What to do. Through the last line of the entries, please copy every line exactly, starting with the one that contains "His next of".

(Pictures paired with source code)
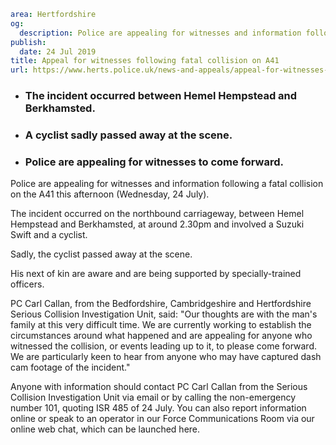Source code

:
 ```yaml
area: Hertfordshire
og:
  description: Police are appealing for witnesses and information following a fatal collision on the A41 this afternoon (Wednesday, 24 July).
publish:
  date: 24 Jul 2019
title: Appeal for witnesses following fatal collision on A41
url: https://www.herts.police.uk/news-and-appeals/appeal-for-witnesses-following-fatal-collision-on-a41-0537d
```

* ### The incident occurred between Hemel Hempstead and Berkhamsted.

 * ### A cyclist sadly passed away at the scene.

 * ### Police are appealing for witnesses to come forward.

Police are appealing for witnesses and information following a fatal collision on the A41 this afternoon (Wednesday, 24 July).

The incident occurred on the northbound carriageway, between Hemel Hempstead and Berkhamsted, at around 2.30pm and involved a Suzuki Swift and a cyclist.

Sadly, the cyclist passed away at the scene.

His next of kin are aware and are being supported by specially-trained officers.

PC Carl Callan, from the Bedfordshire, Cambridgeshire and Hertfordshire Serious Collision Investigation Unit, said: "Our thoughts are with the man's family at this very difficult time. We are currently working to establish the circumstances around what happened and are appealing for anyone who witnessed the collision, or events leading up to it, to please come forward. We are particularly keen to hear from anyone who may have captured dash cam footage of the incident."

Anyone with information should contact PC Carl Callan from the Serious Collision Investigation Unit via email or by calling the non-emergency number 101, quoting ISR 485 of 24 July. You can also report information online or speak to an operator in our Force Communications Room via our online web chat, which can be launched here.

Solution for this task.
His next of kin are aware and are being supported by specially-trained officers.

PC Carl Callan, from the Bedfordshire, Cambridgeshire and Hertfordshire Serious Collision Investigation Unit, said: "Our thoughts are with the man's family at this very difficult time. We are currently working to establish the circumstances around what happened and are appealing for anyone who witnessed the collision, or events leading up to it, to please come forward. We are particularly keen to hear from anyone who may have captured dash cam footage of the incident."

Anyone with information should contact PC Carl Callan from the Serious Collision Investigation Unit via email or by calling the non-emergency number 101, quoting ISR 485 of 24 July. You can also report information online or speak to an operator in our Force Communications Room via our online web chat, which can be launched here.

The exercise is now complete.